INSTRUCTIONS TO FOLLOW:
Work through the data below and copy out every line where "right" is found.

[Items listed in a dataset]
[Start of Attachment]

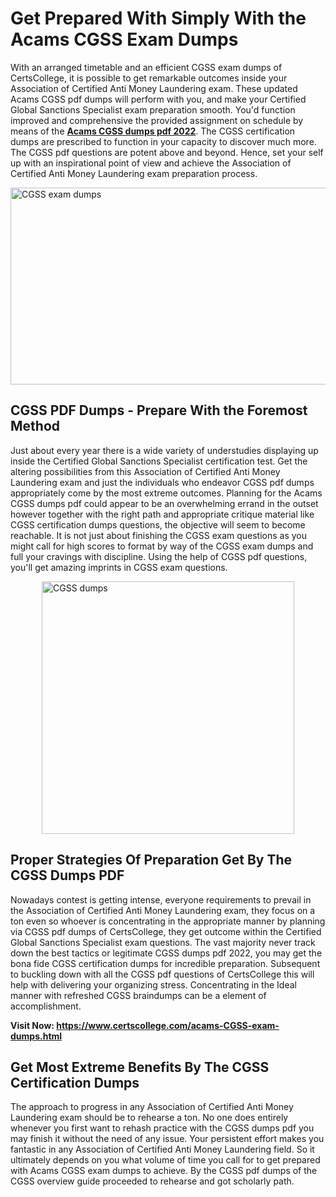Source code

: <h1><strong>Get Prepared With Simply With the Acams CGSS Exam Dumps&nbsp;</strong></h1>
<p><span style="font-weight: 400;">With an arranged timetable and an efficient  CGSS exam dumps of CertsCollege, it is possible to get remarkable outcomes inside your Association of Certified Anti Money Laundering exam. These updated Acams CGSS pdf dumps will perform with you, and make your Certified Global Sanctions Specialist exam preparation smooth. You'd function improved and comprehensive the provided assignment on schedule by means of the <strong><a href="https://www.certscollege.com/acams-CGSS-exam-dumps.html">Acams CGSS dumps pdf 2022</a></strong>. The CGSS certification dumps are prescribed to function in your capacity to discover much more. The  CGSS pdf questions are potent above and beyond. Hence, set your self up with an inspirational point of view and achieve the Association of Certified Anti Money Laundering exam preparation process.&nbsp;</span></p>
<p><span style="font-weight: 400;"><img style="display: block; margin-left: auto; margin-right: auto;" src="https://i.ibb.co/CPDK3ps/Yellow-and-Blue-Initiative-Blog-Banner.png" alt="CGSS exam dumps" width="559" height="315" /></span></p>
<h2><strong>CGSS PDF Dumps - Prepare With the Foremost Method</strong></h2>
<p><span style="font-weight: 400;">Just about every year there is a wide variety of understudies displaying up inside the Certified Global Sanctions Specialist certification test. Get the altering possibilities from this Association of Certified Anti Money Laundering exam and just the individuals who endeavor CGSS pdf dumps appropriately come by the most extreme outcomes. Planning for the Acams CGSS dumps pdf could appear to be an overwhelming errand in the outset however together with the right path and appropriate critique material like CGSS certification dumps questions, the objective will seem to become reachable. It is not just about finishing the CGSS exam questions as you might call for high scores to format by way of the CGSS exam dumps and full your cravings with discipline. Using the help of CGSS pdf questions, you'll get amazing imprints in CGSS exam questions.</span></p>
<p><span style="font-weight: 400;"><a href="https://tinyurl.com/nhbc6vhj"><img style="display: block; margin-left: auto; margin-right: auto;" src="https://i.ibb.co/9tMrhdY/Teacher-Appreciation-Invitation.png" alt="CGSS dumps " width="404" height="404" /></a></span></p>
<h2><strong>Proper Strategies Of Preparation Get By The CGSS Dumps PDF</strong></h2>
<p><span style="font-weight: 400;">Nowadays contest is getting intense, everyone requirements to prevail in the Association of Certified Anti Money Laundering exam, they focus on a ton even so whoever is concentrating in the appropriate manner by planning via CGSS pdf dumps of CertsCollege, they get outcome within the Certified Global Sanctions Specialist exam questions. The vast majority never track down the best tactics or legitimate CGSS dumps pdf 2022, you may get the bona fide CGSS certification dumps for incredible preparation. Subsequent to buckling down with all the  CGSS pdf questions of CertsCollege this will help with delivering your organizing stress. Concentrating in the Ideal manner with refreshed CGSS braindumps can be a element of accomplishment.</span></p>
<p><span style="font-weight: 400;"><strong>Visit Now: <a href="https://www.certscollege.com/acams-CGSS-exam-dumps.html">https://www.certscollege.com/acams-CGSS-exam-dumps.html</a></strong></span></p>
<h2><strong>Get Most Extreme Benefits By The CGSS Certification Dumps</strong></h2>
<p><span style="font-weight: 400;">The approach to progress in any Association of Certified Anti Money Laundering exam should be to rehearse a ton. No one does entirely whenever you first want to rehash practice with the CGSS dumps pdf you may finish it without the need of any issue. Your persistent effort makes you fantastic in any Association of Certified Anti Money Laundering field. So it ultimately depends on you what volume of time you call for to get prepared with Acams CGSS exam dumps to achieve. By the CGSS pdf dumps of the CGSS overview guide proceeded to rehearse and got scholarly path.</span></p>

[End of Attachment]

SOLUTION TO THE PROBLEM:
<p><span style="font-weight: 400;"><img style="display: block; margin-left: auto; margin-right: auto;" src="https://i.ibb.co/CPDK3ps/Yellow-and-Blue-Initiative-Blog-Banner.png" alt="CGSS exam dumps" width="559" height="315" /></span></p>
<p><span style="font-weight: 400;">Just about every year there is a wide variety of understudies displaying up inside the Certified Global Sanctions Specialist certification test. Get the altering possibilities from this Association of Certified Anti Money Laundering exam and just the individuals who endeavor CGSS pdf dumps appropriately come by the most extreme outcomes. Planning for the Acams CGSS dumps pdf could appear to be an overwhelming errand in the outset however together with the right path and appropriate critique material like CGSS certification dumps questions, the objective will seem to become reachable. It is not just about finishing the CGSS exam questions as you might call for high scores to format by way of the CGSS exam dumps and full your cravings with discipline. Using the help of CGSS pdf questions, you'll get amazing imprints in CGSS exam questions.</span></p>
<p><span style="font-weight: 400;"><a href="https://tinyurl.com/nhbc6vhj"><img style="display: block; margin-left: auto; margin-right: auto;" src="https://i.ibb.co/9tMrhdY/Teacher-Appreciation-Invitation.png" alt="CGSS dumps " width="404" height="404" /></a></span></p>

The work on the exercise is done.